***** DATA PROVIDED *****

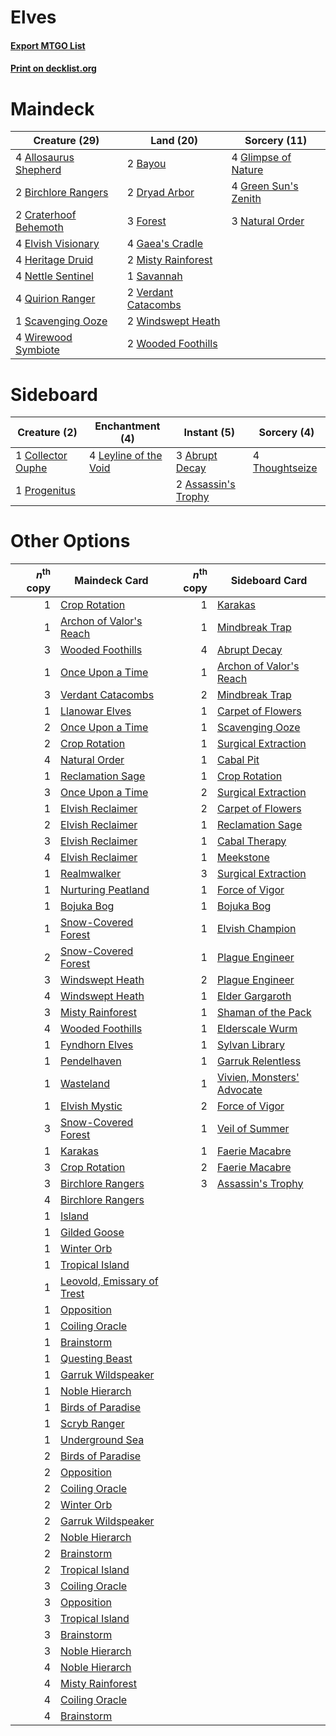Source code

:# Elves

#### [Export MTGO List](../collection/Elves/Elves.txt)
#### [Print on decklist.org](http://decklist.org/?deckmain=4%09Allosaurus%20Shepherd%0A2%09Bayou%0A2%09Birchlore%20Rangers%0A2%09Craterhoof%20Behemoth%0A2%09Dryad%20Arbor%0A4%09Elvish%20Visionary%0A3%09Forest%0A4%09Gaea's%20Cradle%0A4%09Glimpse%20of%20Nature%0A4%09Green%20Sun's%20Zenith%0A4%09Heritage%20Druid%0A2%09Misty%20Rainforest%0A3%09Natural%20Order%0A4%09Nettle%20Sentinel%0A4%09Quirion%20Ranger%0A1%09Savannah%0A1%09Scavenging%20Ooze%0A2%09Verdant%20Catacombs%0A2%09Windswept%20Heath%0A4%09Wirewood%20Symbiote%0A2%09Wooded%20Foothills&deckside=3%09Abrupt%20Decay%0A2%09Assassin's%20Trophy%0A1%09Collector%20Ouphe%0A4%09Leyline%20of%20the%20Void%0A1%09Progenitus%0A4%09Thoughtseize)
# Maindeck

|                                         Creature (29)                                          |                                          Land (20)                                           |                                         Sorcery (11)                                          |
|------------------------------------------------------------------------------------------------|----------------------------------------------------------------------------------------------|-----------------------------------------------------------------------------------------------|
|4 [Allosaurus Shepherd](http://gatherer.wizards.com/Pages/Card/Details.aspx?multiverseid=489195)|2 [Bayou](http://gatherer.wizards.com/Pages/Card/Details.aspx?multiverseid=879)               |4 [Glimpse of Nature](http://gatherer.wizards.com/Pages/Card/Details.aspx?multiverseid=75241)  |
|2 [Birchlore Rangers](http://gatherer.wizards.com/Pages/Card/Details.aspx?multiverseid=39836)   |2 [Dryad Arbor](http://gatherer.wizards.com/Pages/Card/Details.aspx?multiverseid=136196)      |4 [Green Sun's Zenith](http://gatherer.wizards.com/Pages/Card/Details.aspx?multiverseid=413711)|
|2 [Craterhoof Behemoth](http://gatherer.wizards.com/Pages/Card/Details.aspx?multiverseid=240027)|3 [Forest](http://gatherer.wizards.com/Pages/Card/Details.aspx?multiverseid=439860)           |3 [Natural Order](http://gatherer.wizards.com/Pages/Card/Details.aspx?multiverseid=413719)     |
|4 [Elvish Visionary](http://gatherer.wizards.com/Pages/Card/Details.aspx?multiverseid=175124)   |4 [Gaea's Cradle](http://gatherer.wizards.com/Pages/Card/Details.aspx?multiverseid=10422)     |                                                                                               |
|4 [Heritage Druid](http://gatherer.wizards.com/Pages/Card/Details.aspx?multiverseid=413713)     |2 [Misty Rainforest](http://gatherer.wizards.com/Pages/Card/Details.aspx?multiverseid=405102) |                                                                                               |
|4 [Nettle Sentinel](http://gatherer.wizards.com/Pages/Card/Details.aspx?multiverseid=442171)    |1 [Savannah](http://gatherer.wizards.com/Pages/Card/Details.aspx?multiverseid=881)            |                                                                                               |
|4 [Quirion Ranger](http://gatherer.wizards.com/Pages/Card/Details.aspx?multiverseid=3674)       |2 [Verdant Catacombs](http://gatherer.wizards.com/Pages/Card/Details.aspx?multiverseid=405113)|                                                                                               |
|1 [Scavenging Ooze](http://gatherer.wizards.com/Pages/Card/Details.aspx?multiverseid=420783)    |2 [Windswept Heath](http://gatherer.wizards.com/Pages/Card/Details.aspx?multiverseid=405115)  |                                                                                               |
|4 [Wirewood Symbiote](http://gatherer.wizards.com/Pages/Card/Details.aspx?multiverseid=159322)  |2 [Wooded Foothills](http://gatherer.wizards.com/Pages/Card/Details.aspx?multiverseid=405116) |                                                                                               |


# Sideboard

|                                        Creature (2)                                        |                                        Enchantment (4)                                         |                                         Instant (5)                                          |                                       Sorcery (4)                                       |
|--------------------------------------------------------------------------------------------|------------------------------------------------------------------------------------------------|----------------------------------------------------------------------------------------------|-----------------------------------------------------------------------------------------|
|1 [Collector Ouphe](http://gatherer.wizards.com/Pages/Card/Details.aspx?multiverseid=464107)|4 [Leyline of the Void](http://gatherer.wizards.com/Pages/Card/Details.aspx?multiverseid=107682)|3 [Abrupt Decay](http://gatherer.wizards.com/Pages/Card/Details.aspx?multiverseid=456061)     |4 [Thoughtseize](http://gatherer.wizards.com/Pages/Card/Details.aspx?multiverseid=438676)|
|1 [Progenitus](http://gatherer.wizards.com/Pages/Card/Details.aspx?multiverseid=179496)     |                                                                                                |2 [Assassin's Trophy](http://gatherer.wizards.com/Pages/Card/Details.aspx?multiverseid=452902)|                                                                                         |


# Other Options

|*n*<sup>th</sup> copy|                                            Maindeck Card                                            |*n*<sup>th</sup> copy|                                           Sideboard Card                                            |
|--------------------:|-----------------------------------------------------------------------------------------------------|--------------------:|-----------------------------------------------------------------------------------------------------|
|                    1|[Crop Rotation](http://gatherer.wizards.com/Pages/Card/Details.aspx?multiverseid=417430)             |                    1|[Karakas](http://gatherer.wizards.com/Pages/Card/Details.aspx?multiverseid=413782)                   |
|                    1|[Archon of Valor's Reach](http://gatherer.wizards.com/Pages/Card/Details.aspx?multiverseid=446042)   |                    1|[Mindbreak Trap](http://gatherer.wizards.com/Pages/Card/Details.aspx?multiverseid=197532)            |
|                    3|[Wooded Foothills](http://gatherer.wizards.com/Pages/Card/Details.aspx?multiverseid=405116)          |                    4|[Abrupt Decay](http://gatherer.wizards.com/Pages/Card/Details.aspx?multiverseid=456061)              |
|                    1|[Once Upon a Time](http://gatherer.wizards.com/Pages/Card/Details.aspx?multiverseid=473131)          |                    1|[Archon of Valor's Reach](http://gatherer.wizards.com/Pages/Card/Details.aspx?multiverseid=446042)   |
|                    3|[Verdant Catacombs](http://gatherer.wizards.com/Pages/Card/Details.aspx?multiverseid=405113)         |                    2|[Mindbreak Trap](http://gatherer.wizards.com/Pages/Card/Details.aspx?multiverseid=197532)            |
|                    1|[Llanowar Elves](http://gatherer.wizards.com/Pages/Card/Details.aspx?multiverseid=129626)            |                    1|[Carpet of Flowers](http://gatherer.wizards.com/Pages/Card/Details.aspx?multiverseid=5858)           |
|                    2|[Once Upon a Time](http://gatherer.wizards.com/Pages/Card/Details.aspx?multiverseid=473131)          |                    1|[Scavenging Ooze](http://gatherer.wizards.com/Pages/Card/Details.aspx?multiverseid=420783)           |
|                    2|[Crop Rotation](http://gatherer.wizards.com/Pages/Card/Details.aspx?multiverseid=417430)             |                    1|[Surgical Extraction](http://gatherer.wizards.com/Pages/Card/Details.aspx?multiverseid=397706)       |
|                    4|[Natural Order](http://gatherer.wizards.com/Pages/Card/Details.aspx?multiverseid=413719)             |                    1|[Cabal Pit](http://gatherer.wizards.com/Pages/Card/Details.aspx?multiverseid=29904)                  |
|                    1|[Reclamation Sage](http://gatherer.wizards.com/Pages/Card/Details.aspx?multiverseid=389651)          |                    1|[Crop Rotation](http://gatherer.wizards.com/Pages/Card/Details.aspx?multiverseid=417430)             |
|                    3|[Once Upon a Time](http://gatherer.wizards.com/Pages/Card/Details.aspx?multiverseid=473131)          |                    2|[Surgical Extraction](http://gatherer.wizards.com/Pages/Card/Details.aspx?multiverseid=397706)       |
|                    1|[Elvish Reclaimer](http://gatherer.wizards.com/Pages/Card/Details.aspx?multiverseid=466923)          |                    2|[Carpet of Flowers](http://gatherer.wizards.com/Pages/Card/Details.aspx?multiverseid=5858)           |
|                    2|[Elvish Reclaimer](http://gatherer.wizards.com/Pages/Card/Details.aspx?multiverseid=466923)          |                    1|[Reclamation Sage](http://gatherer.wizards.com/Pages/Card/Details.aspx?multiverseid=389651)          |
|                    3|[Elvish Reclaimer](http://gatherer.wizards.com/Pages/Card/Details.aspx?multiverseid=466923)          |                    1|[Cabal Therapy](http://gatherer.wizards.com/Pages/Card/Details.aspx?multiverseid=413625)             |
|                    4|[Elvish Reclaimer](http://gatherer.wizards.com/Pages/Card/Details.aspx?multiverseid=466923)          |                    1|[Meekstone](http://gatherer.wizards.com/Pages/Card/Details.aspx?multiverseid=628)                    |
|                    1|[Realmwalker](http://gatherer.wizards.com/Pages/Card/Details.aspx?multiverseid=503804)               |                    3|[Surgical Extraction](http://gatherer.wizards.com/Pages/Card/Details.aspx?multiverseid=397706)       |
|                    1|[Nurturing Peatland](http://gatherer.wizards.com/Pages/Card/Details.aspx?multiverseid=464192)        |                    1|[Force of Vigor](http://gatherer.wizards.com/Pages/Card/Details.aspx?multiverseid=464113)            |
|                    1|[Bojuka Bog](http://gatherer.wizards.com/Pages/Card/Details.aspx?multiverseid=376269)                |                    1|[Bojuka Bog](http://gatherer.wizards.com/Pages/Card/Details.aspx?multiverseid=376269)                |
|                    1|[Snow-Covered Forest](http://gatherer.wizards.com/Pages/Card/Details.aspx?multiverseid=121192)       |                    1|[Elvish Champion](http://gatherer.wizards.com/Pages/Card/Details.aspx?multiverseid=129534)           |
|                    2|[Snow-Covered Forest](http://gatherer.wizards.com/Pages/Card/Details.aspx?multiverseid=121192)       |                    1|[Plague Engineer](http://gatherer.wizards.com/Pages/Card/Details.aspx?multiverseid=464049)           |
|                    3|[Windswept Heath](http://gatherer.wizards.com/Pages/Card/Details.aspx?multiverseid=405115)           |                    2|[Plague Engineer](http://gatherer.wizards.com/Pages/Card/Details.aspx?multiverseid=464049)           |
|                    4|[Windswept Heath](http://gatherer.wizards.com/Pages/Card/Details.aspx?multiverseid=405115)           |                    1|[Elder Gargaroth](http://gatherer.wizards.com/Pages/Card/Details.aspx?multiverseid=485502)           |
|                    3|[Misty Rainforest](http://gatherer.wizards.com/Pages/Card/Details.aspx?multiverseid=405102)          |                    1|[Shaman of the Pack](http://gatherer.wizards.com/Pages/Card/Details.aspx?multiverseid=413747)        |
|                    4|[Wooded Foothills](http://gatherer.wizards.com/Pages/Card/Details.aspx?multiverseid=405116)          |                    1|[Elderscale Wurm](http://gatherer.wizards.com/Pages/Card/Details.aspx?multiverseid=249703)           |
|                    1|[Fyndhorn Elves](http://gatherer.wizards.com/Pages/Card/Details.aspx?multiverseid=2568)              |                    1|[Sylvan Library](http://gatherer.wizards.com/Pages/Card/Details.aspx?multiverseid=2240)              |
|                    1|[Pendelhaven](http://gatherer.wizards.com/Pages/Card/Details.aspx?multiverseid=442233)               |                    1|[Garruk Relentless](http://gatherer.wizards.com/Pages/Card/Details.aspx?multiverseid=245250)         |
|                    1|[Wasteland](http://gatherer.wizards.com/Pages/Card/Details.aspx?multiverseid=413790)                 |                    1|[Vivien, Monsters' Advocate](http://gatherer.wizards.com/Pages/Card/Details.aspx?multiverseid=479695)|
|                    1|[Elvish Mystic](http://gatherer.wizards.com/Pages/Card/Details.aspx?multiverseid=389499)             |                    2|[Force of Vigor](http://gatherer.wizards.com/Pages/Card/Details.aspx?multiverseid=464113)            |
|                    3|[Snow-Covered Forest](http://gatherer.wizards.com/Pages/Card/Details.aspx?multiverseid=121192)       |                    1|[Veil of Summer](http://gatherer.wizards.com/Pages/Card/Details.aspx?multiverseid=466952)            |
|                    1|[Karakas](http://gatherer.wizards.com/Pages/Card/Details.aspx?multiverseid=413782)                   |                    1|[Faerie Macabre](http://gatherer.wizards.com/Pages/Card/Details.aspx?multiverseid=201822)            |
|                    3|[Crop Rotation](http://gatherer.wizards.com/Pages/Card/Details.aspx?multiverseid=417430)             |                    2|[Faerie Macabre](http://gatherer.wizards.com/Pages/Card/Details.aspx?multiverseid=201822)            |
|                    3|[Birchlore Rangers](http://gatherer.wizards.com/Pages/Card/Details.aspx?multiverseid=39836)          |                    3|[Assassin's Trophy](http://gatherer.wizards.com/Pages/Card/Details.aspx?multiverseid=452902)         |
|                    4|[Birchlore Rangers](http://gatherer.wizards.com/Pages/Card/Details.aspx?multiverseid=39836)          |                     |                                                                                                     |
|                    1|[Island](http://gatherer.wizards.com/Pages/Card/Details.aspx?multiverseid=439857)                    |                     |                                                                                                     |
|                    1|[Gilded Goose](http://gatherer.wizards.com/Pages/Card/Details.aspx?multiverseid=473122)              |                     |                                                                                                     |
|                    1|[Winter Orb](http://gatherer.wizards.com/Pages/Card/Details.aspx?multiverseid=643)                   |                     |                                                                                                     |
|                    1|[Tropical Island](http://gatherer.wizards.com/Pages/Card/Details.aspx?multiverseid=884)              |                     |                                                                                                     |
|                    1|[Leovold, Emissary of Trest](http://gatherer.wizards.com/Pages/Card/Details.aspx?multiverseid=416834)|                     |                                                                                                     |
|                    1|[Opposition](http://gatherer.wizards.com/Pages/Card/Details.aspx?multiverseid=15796)                 |                     |                                                                                                     |
|                    1|[Coiling Oracle](http://gatherer.wizards.com/Pages/Card/Details.aspx?multiverseid=405176)            |                     |                                                                                                     |
|                    1|[Brainstorm](http://gatherer.wizards.com/Pages/Card/Details.aspx?multiverseid=3897)                  |                     |                                                                                                     |
|                    1|[Questing Beast](http://gatherer.wizards.com/Pages/Card/Details.aspx?multiverseid=473133)            |                     |                                                                                                     |
|                    1|[Garruk Wildspeaker](http://gatherer.wizards.com/Pages/Card/Details.aspx?multiverseid=247323)        |                     |                                                                                                     |
|                    1|[Noble Hierarch](http://gatherer.wizards.com/Pages/Card/Details.aspx?multiverseid=179434)            |                     |                                                                                                     |
|                    1|[Birds of Paradise](http://gatherer.wizards.com/Pages/Card/Details.aspx?multiverseid=129906)         |                     |                                                                                                     |
|                    1|[Scryb Ranger](http://gatherer.wizards.com/Pages/Card/Details.aspx?multiverseid=118924)              |                     |                                                                                                     |
|                    1|[Underground Sea](http://gatherer.wizards.com/Pages/Card/Details.aspx?multiverseid=886)              |                     |                                                                                                     |
|                    2|[Birds of Paradise](http://gatherer.wizards.com/Pages/Card/Details.aspx?multiverseid=129906)         |                     |                                                                                                     |
|                    2|[Opposition](http://gatherer.wizards.com/Pages/Card/Details.aspx?multiverseid=15796)                 |                     |                                                                                                     |
|                    2|[Coiling Oracle](http://gatherer.wizards.com/Pages/Card/Details.aspx?multiverseid=405176)            |                     |                                                                                                     |
|                    2|[Winter Orb](http://gatherer.wizards.com/Pages/Card/Details.aspx?multiverseid=643)                   |                     |                                                                                                     |
|                    2|[Garruk Wildspeaker](http://gatherer.wizards.com/Pages/Card/Details.aspx?multiverseid=247323)        |                     |                                                                                                     |
|                    2|[Noble Hierarch](http://gatherer.wizards.com/Pages/Card/Details.aspx?multiverseid=179434)            |                     |                                                                                                     |
|                    2|[Brainstorm](http://gatherer.wizards.com/Pages/Card/Details.aspx?multiverseid=3897)                  |                     |                                                                                                     |
|                    2|[Tropical Island](http://gatherer.wizards.com/Pages/Card/Details.aspx?multiverseid=884)              |                     |                                                                                                     |
|                    3|[Coiling Oracle](http://gatherer.wizards.com/Pages/Card/Details.aspx?multiverseid=405176)            |                     |                                                                                                     |
|                    3|[Opposition](http://gatherer.wizards.com/Pages/Card/Details.aspx?multiverseid=15796)                 |                     |                                                                                                     |
|                    3|[Tropical Island](http://gatherer.wizards.com/Pages/Card/Details.aspx?multiverseid=884)              |                     |                                                                                                     |
|                    3|[Brainstorm](http://gatherer.wizards.com/Pages/Card/Details.aspx?multiverseid=3897)                  |                     |                                                                                                     |
|                    3|[Noble Hierarch](http://gatherer.wizards.com/Pages/Card/Details.aspx?multiverseid=179434)            |                     |                                                                                                     |
|                    4|[Noble Hierarch](http://gatherer.wizards.com/Pages/Card/Details.aspx?multiverseid=179434)            |                     |                                                                                                     |
|                    4|[Misty Rainforest](http://gatherer.wizards.com/Pages/Card/Details.aspx?multiverseid=405102)          |                     |                                                                                                     |
|                    4|[Coiling Oracle](http://gatherer.wizards.com/Pages/Card/Details.aspx?multiverseid=405176)            |                     |                                                                                                     |
|                    4|[Brainstorm](http://gatherer.wizards.com/Pages/Card/Details.aspx?multiverseid=3897)                  |                     |                                                                                                     |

*****

TASK REQUIREMENTS: Search the records line by line for the word "Crop" and copy every line where it appears.

TASK RESPONSE:
|                    1|[Crop Rotation](http://gatherer.wizards.com/Pages/Card/Details.aspx?multiverseid=417430)             |                    1|[Karakas](http://gatherer.wizards.com/Pages/Card/Details.aspx?multiverseid=413782)                   |
|                    2|[Crop Rotation](http://gatherer.wizards.com/Pages/Card/Details.aspx?multiverseid=417430)             |                    1|[Surgical Extraction](http://gatherer.wizards.com/Pages/Card/Details.aspx?multiverseid=397706)       |
|                    1|[Reclamation Sage](http://gatherer.wizards.com/Pages/Card/Details.aspx?multiverseid=389651)          |                    1|[Crop Rotation](http://gatherer.wizards.com/Pages/Card/Details.aspx?multiverseid=417430)             |
|                    3|[Crop Rotation](http://gatherer.wizards.com/Pages/Card/Details.aspx?multiverseid=417430)             |                    2|[Faerie Macabre](http://gatherer.wizards.com/Pages/Card/Details.aspx?multiverseid=201822)            |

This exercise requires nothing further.